• What you need to do: Two lines in the data below mark the range: the one with "Other distribution shifts" and the one with "Ideally, these systems". Return both, along with every line between them, exactly.

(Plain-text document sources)
◆ ◆ ◆ ◆
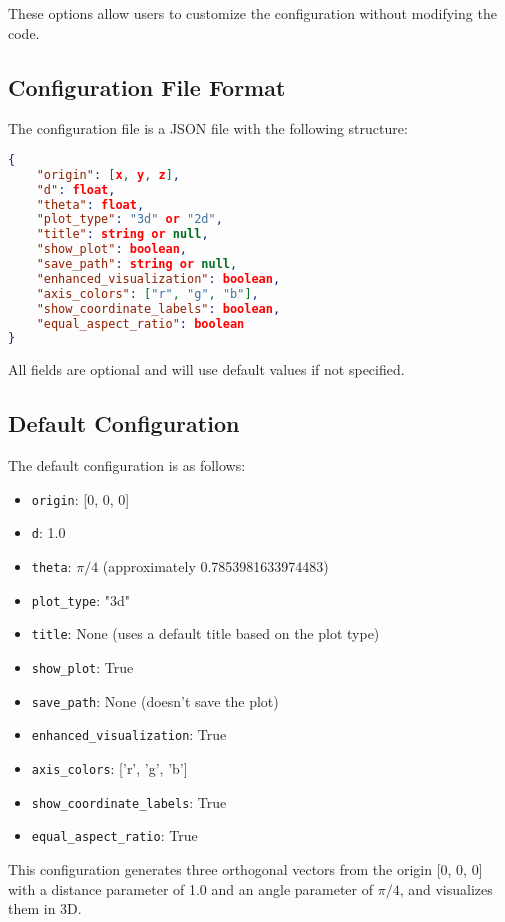 These options allow users to customize the configuration without modifying the code.

\subsection{Configuration File Format}

The configuration file is a JSON file with the following structure:

\begin{lstlisting}[language=JSON]
{
    "origin": [x, y, z],
    "d": float,
    "theta": float,
    "plot_type": "3d" or "2d",
    "title": string or null,
    "show_plot": boolean,
    "save_path": string or null,
    "enhanced_visualization": boolean,
    "axis_colors": ["r", "g", "b"],
    "show_coordinate_labels": boolean,
    "equal_aspect_ratio": boolean
}
\end{lstlisting}

All fields are optional and will use default values if not specified.

\subsection{Default Configuration}

The default configuration is as follows:

\begin{itemize}
    \item \texttt{origin}: [0, 0, 0]
    \item \texttt{d}: 1.0
    \item \texttt{theta}: $\pi/4$ (approximately 0.7853981633974483)
    \item \texttt{plot\_type}: "3d"
    \item \texttt{title}: None (uses a default title based on the plot type)
    \item \texttt{show\_plot}: True
    \item \texttt{save\_path}: None (doesn't save the plot)
    \item \texttt{enhanced\_visualization}: True
    \item \texttt{axis\_colors}: ['r', 'g', 'b']
    \item \texttt{show\_coordinate\_labels}: True
    \item \texttt{equal\_aspect\_ratio}: True
\end{itemize}

This configuration generates three orthogonal vectors from the origin [0, 0, 0] with a distance parameter of 1.0 and an angle parameter of $\pi/4$, and visualizes them in 3D.
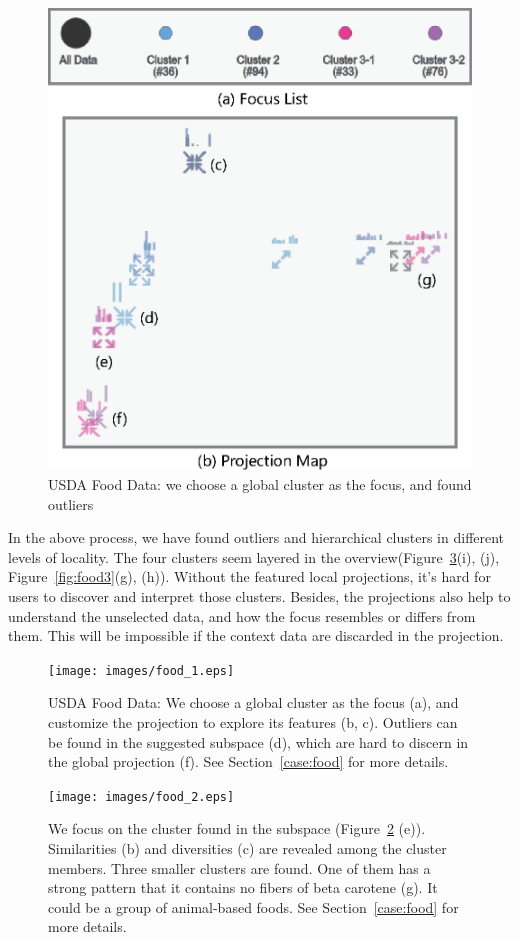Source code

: \begin{figure}[htbp]
\centering
  \includegraphics[width=0.85\linewidth]{images/map_1.eps}%
  \caption{USDA Food Data: we choose a global cluster as the focus, and found outliers }
\label{fig:map}
  \end{figure}

In the above process, we have found outliers and hierarchical clusters in different levels of locality. The four clusters seem layered in the overview(Figure~\ref{fig:food2}(i), (j), Figure~\ref{fig:food3}(g), (h)). Without the featured local projections, it's hard for users to discover and interpret those clusters. Besides, the projections also help to understand the unselected data, and how the focus resembles or differs from them. This will be impossible if the context data are discarded in the projection.

\begin{figure}[htbp]
\centering
  \texttt{[image: images/food\_1.eps]}%
  \caption{USDA Food Data: We choose a global cluster as the focus (a), and customize the projection to explore its features (b, c). Outliers can be found in the suggested subspace (d), which are hard to discern in the global projection (f). See Section~\ref{case:food} for more details.}
\label{fig:food1}
  \end{figure}

\begin{figure}[htbp]
\centering
  \texttt{[image: images/food\_2.eps]}%
  \caption{We focus on the cluster found in the subspace (Figure~\ref{fig:food1} (e)). Similarities (b) and diversities (c) are revealed among the cluster members. Three smaller clusters are found. One of them has a strong pattern that it contains no fibers of beta carotene (g). It could be a group of animal-based foods. See Section~\ref{case:food} for more details.}
\label{fig:food2}
  \end{figure}

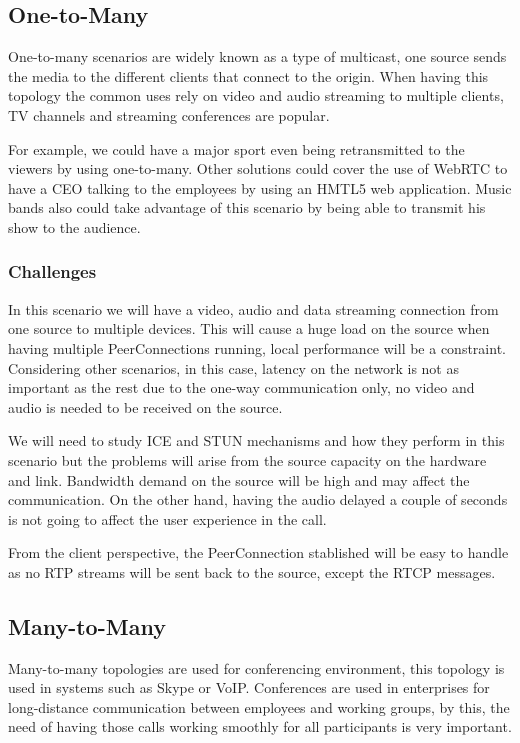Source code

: \subsection{One-to-Many}

One-to-many scenarios are widely known as a type of multicast, one source sends the media to the different clients that connect to the origin. When having this topology the common uses rely on video and audio streaming to multiple clients, TV channels and streaming conferences are popular.

For example, we could have a major sport even being retransmitted to the viewers by using one-to-many. Other solutions could cover the use of WebRTC to have a CEO talking to the employees by using an HMTL5 web application. Music bands also could take advantage of this scenario by being able to transmit his show to the audience.

\subsubsection{Challenges}

In this scenario we will have a video, audio and data streaming connection from one source to multiple devices. This will cause a huge load on the source when having multiple PeerConnections running, local performance will be a constraint. Considering other scenarios, in this case, latency on the network is not as important as the rest due to the one-way communication only, no video and audio is needed to be received on the source.

We will need to study ICE and STUN mechanisms and how they perform in this scenario but the problems will arise from the source capacity on the hardware and link. Bandwidth demand on the source will be high and may affect the communication. On the other hand, having the audio delayed a couple of seconds is not going to affect the user experience in the call.

From the client perspective, the PeerConnection stablished will be easy to handle as no RTP streams will be sent back to the source, except the RTCP messages.

\subsection{Many-to-Many}

Many-to-many topologies are used for conferencing environment, this topology is used in systems such as Skype or VoIP. Conferences are used in enterprises for long-distance communication between employees and working groups, by this, the need of having those calls working smoothly for all participants is very important.

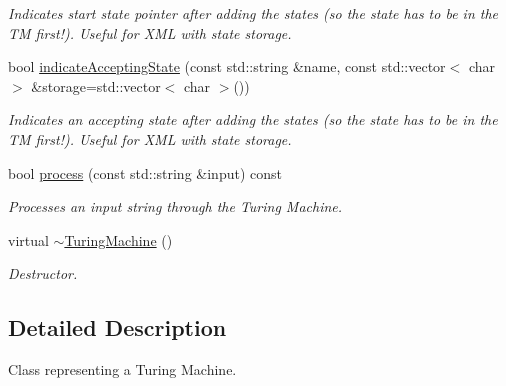 \begin{DoxyCompactItemize}
\begin{DoxyCompactList}\small\item\em Indicates start state pointer after adding the states (so the state has to be in the T\-M first!). Useful for X\-M\-L with state storage. \end{DoxyCompactList}\item 
bool \hyperlink{class_turing_machine_a37b6560f3e0e8e2454dc8bc5dce48fcc}{indicate\-Accepting\-State} (const std\-::string \&name, const std\-::vector$<$ char $>$ \&storage=std\-::vector$<$ char $>$())
\begin{DoxyCompactList}\small\item\em Indicates an accepting state after adding the states (so the state has to be in the T\-M first!). Useful for X\-M\-L with state storage. \end{DoxyCompactList}\item 
bool \hyperlink{class_turing_machine_a69e804d3e6d6b0c4288687a371a5c906}{process} (const std\-::string \&input) const 
\begin{DoxyCompactList}\small\item\em Processes an input string through the Turing Machine. \end{DoxyCompactList}\item 
\hypertarget{class_turing_machine_a5279d180cd87e664447c6b40e0ce55e2}{virtual \hyperlink{class_turing_machine_a5279d180cd87e664447c6b40e0ce55e2}{$\sim$\-Turing\-Machine} ()}\label{class_turing_machine_a5279d180cd87e664447c6b40e0ce55e2}

\begin{DoxyCompactList}\small\item\em Destructor. \end{DoxyCompactList}\end{DoxyCompactItemize}


\subsection{Detailed Description}
Class representing a Turing Machine. 

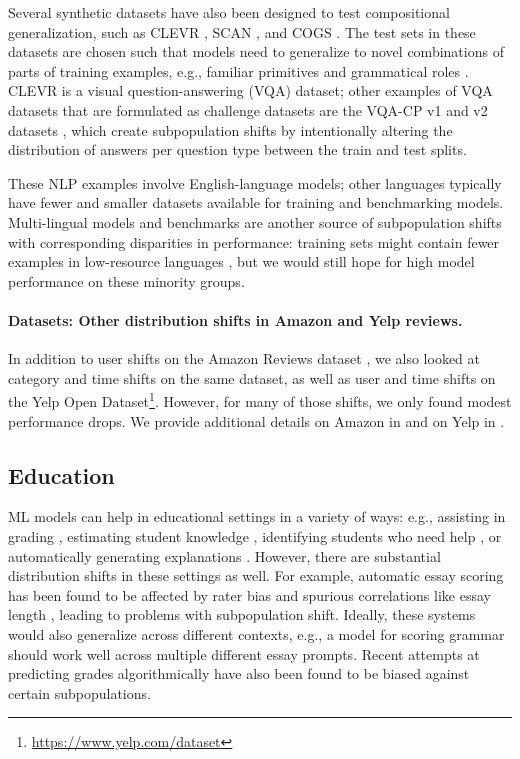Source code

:Several synthetic datasets have also been designed to test compositional generalization, such as CLEVR \citep{johnson2017clevr}, SCAN \citep{lake2018generalization}, and COGS \citep{kim2020cogs}. The test sets in these datasets are chosen such that models need to generalize to novel combinations of parts of training examples, e.g., familiar primitives and grammatical roles \citep{kim2020cogs}.
CLEVR is a visual question-answering (VQA) dataset; other examples of VQA datasets that are formulated as challenge datasets are the VQA-CP v1 and v2 datasets \citep{agrawal2018don}, which create subpopulation shifts by intentionally altering the distribution of answers per question type between the train and test splits.

These NLP examples involve English-language models; other languages typically have fewer and smaller datasets available for training and benchmarking models.
Multi-lingual models and benchmarks \citep{conneau2018xnli,conneau2019cross,hu2020xtreme,clark2020tydi} are another source of subpopulation shifts with corresponding disparities in performance:
training sets might contain fewer examples in low-resource languages \citep{nekoto2020participatory},
but we would still hope for high model performance on these minority groups.

\paragraph{Datasets: Other distribution shifts in Amazon and Yelp reviews.}
In addition to user shifts on the Amazon Reviews dataset \citep{ni2019justifying}, we also looked at category and time shifts on the same dataset, as well as user and time shifts on the Yelp Open Dataset\footnote{\url{https://www.yelp.com/dataset}}.
However, for many of those shifts, we only found modest performance drops.
We provide additional details on Amazon in  and on Yelp in .

\subsection{Education}
ML models can help in educational settings in a variety of ways:
e.g., assisting in grading \citep{piech2013tuned,shermis2014state,kulkarni2014scaling,taghipour2016neural},
estimating student knowledge \citep{desmarais2012review,wu2020variational},
identifying students who need help \citep{ahadi2015exploring},
or automatically generating explanations \citep{williams2016axis,wu2019zero}.
However, there are substantial distribution shifts in these settings as well.
For example, automatic essay scoring has been found to be affected by rater bias \citep{amorim2018automated} and spurious correlations like essay length \citep{perelman2014state},
leading to problems with subpopulation shift.
Ideally, these systems would also generalize across different contexts, e.g., a model for scoring grammar should work well across multiple different essay prompts.
Recent attempts at predicting grades algorithmically \citep{bbc2020gcse, broussard2020grades} have also been found to be biased against certain subpopulations.

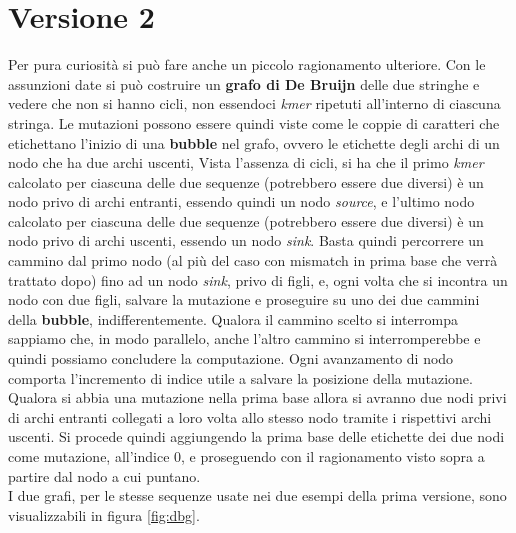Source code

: \documentclass[a4paper,12pt, oneside]{book}
\begin{document}
\section{Versione 2}
Per pura curiosità si può fare anche un piccolo ragionamento ulteriore. Con le
assunzioni date si può costruire un \textbf{grafo di De Bruijn} delle due
stringhe e vedere che non si hanno cicli, non essendoci \textit{kmer} ripetuti
all'interno di ciascuna stringa. Le mutazioni possono essere quindi 
viste come le coppie di caratteri 
che etichettano l'inizio di una \textbf{bubble} nel grafo, ovvero le etichette
degli archi di un nodo che ha due archi uscenti, Vista l'assenza di
cicli, si ha che il primo \textit{kmer} calcolato per ciascuna delle due
sequenze (potrebbero essere due diversi) è un nodo privo di archi entranti,
essendo quindi un nodo \textit{source}, e
l'ultimo nodo calcolato per ciascuna delle due
sequenze (potrebbero essere due diversi) è un nodo privo di archi uscenti,
essendo un nodo \textit{sink}. Basta quindi percorrere un cammino dal primo nodo
(al più del caso con mismatch in prima base che verrà trattato dopo) fino ad un
nodo \textit{sink}, privo di figli, e, ogni volta che si incontra un nodo con due
figli, salvare la mutazione e proseguire su uno dei due cammini della
\textbf{bubble}, indifferentemente. Qualora il cammino scelto si interrompa
sappiamo che, in modo parallelo, anche l'altro cammino si interromperebbe e
quindi possiamo concludere la computazione. Ogni avanzamento di nodo comporta 
l'incremento di indice utile a salvare la posizione della mutazione.\\
Qualora si abbia una mutazione nella prima base allora si avranno due
nodi privi di archi entranti collegati a loro volta allo stesso nodo tramite i
rispettivi archi uscenti. Si procede
quindi aggiungendo la prima base delle etichette dei due nodi come mutazione,
all'indice 0, e proseguendo con il
ragionamento visto sopra a partire dal nodo a cui puntano.\\
I due grafi, per le stesse sequenze usate nei due esempi della prima versione,
sono visualizzabili in figura \ref{fig:dbg}.\\ 
\end{document}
◆ ◆ ◆ ◆
• Task answer:
\paragraph{Datasets: Other distribution shifts in Amazon and Yelp reviews.}
In addition to user shifts on the Amazon Reviews dataset \citep{ni2019justifying}, we also looked at category and time shifts on the same dataset, as well as user and time shifts on the Yelp Open Dataset\footnote{\url{https://www.yelp.com/dataset}}.
However, for many of those shifts, we only found modest performance drops.
We provide additional details on Amazon in  and on Yelp in .

\subsection{Education}
ML models can help in educational settings in a variety of ways:
e.g., assisting in grading \citep{piech2013tuned,shermis2014state,kulkarni2014scaling,taghipour2016neural},
estimating student knowledge \citep{desmarais2012review,wu2020variational},
identifying students who need help \citep{ahadi2015exploring},
or automatically generating explanations \citep{williams2016axis,wu2019zero}.
However, there are substantial distribution shifts in these settings as well.
For example, automatic essay scoring has been found to be affected by rater bias \citep{amorim2018automated} and spurious correlations like essay length \citep{perelman2014state},
leading to problems with subpopulation shift.
Ideally, these systems would also generalize across different contexts, e.g., a model for scoring grammar should work well across multiple different essay prompts.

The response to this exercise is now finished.